Specifying a value for MinConfidence that is less than 50% is likely to return a high number of false-positive results. We recommend that you use a value that is less than 50% only when detection with a lower precision is acceptable. If you don't specify a value for MinConfidence, Amazon Rekognition returns labels for unsafe content that is detected with at least 50% confidence.

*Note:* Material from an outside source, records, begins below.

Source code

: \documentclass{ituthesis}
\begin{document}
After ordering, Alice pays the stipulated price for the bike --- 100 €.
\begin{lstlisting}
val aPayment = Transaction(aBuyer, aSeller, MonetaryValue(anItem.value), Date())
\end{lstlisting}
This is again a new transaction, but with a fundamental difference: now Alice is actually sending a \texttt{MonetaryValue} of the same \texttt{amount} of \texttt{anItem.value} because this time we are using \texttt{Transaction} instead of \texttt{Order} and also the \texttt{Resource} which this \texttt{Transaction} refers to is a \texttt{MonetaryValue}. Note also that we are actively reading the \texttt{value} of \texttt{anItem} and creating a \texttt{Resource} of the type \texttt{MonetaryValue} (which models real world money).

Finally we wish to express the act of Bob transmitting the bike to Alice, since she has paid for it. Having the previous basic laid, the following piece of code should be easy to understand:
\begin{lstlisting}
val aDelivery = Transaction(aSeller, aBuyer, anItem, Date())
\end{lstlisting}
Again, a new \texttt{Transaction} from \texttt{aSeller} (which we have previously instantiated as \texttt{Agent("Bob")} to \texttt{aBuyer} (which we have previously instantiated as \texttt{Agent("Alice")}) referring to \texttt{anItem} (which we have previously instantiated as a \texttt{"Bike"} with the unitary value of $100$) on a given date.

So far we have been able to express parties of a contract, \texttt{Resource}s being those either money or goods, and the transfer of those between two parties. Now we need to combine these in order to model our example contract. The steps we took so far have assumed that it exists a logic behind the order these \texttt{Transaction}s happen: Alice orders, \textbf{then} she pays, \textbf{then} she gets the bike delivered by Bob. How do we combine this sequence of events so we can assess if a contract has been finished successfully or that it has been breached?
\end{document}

The ModerationLabel array contains labels in the preceding categories, and an estimated confidence in the accuracy of the recognized content. A top-level label is returned along with any second-level labels that were identified. For example, Amazon Rekognition might return “Explicit Nudity” with a high confidence score as a top-level label. That might be enough for your filtering needs. However, if it's necessary, you can use the confidence score of a second-level label (such as "Graphic Male Nudity") to obtain more granular filtering. For an example, see Detecting Unsafe Images.

Amazon Rekognition Image and Amazon Rekognition Video both return the version of the moderation detection model that is used to detect unsafe content (ModerationModelVersion).

Note

Amazon Rekognition isn't an authority on, and doesn't in any way claim to be an exhaustive filter of, unsafe content. Additionally, the image and video moderation APIs don't detect whether an image includes illegal content, such as child pornography.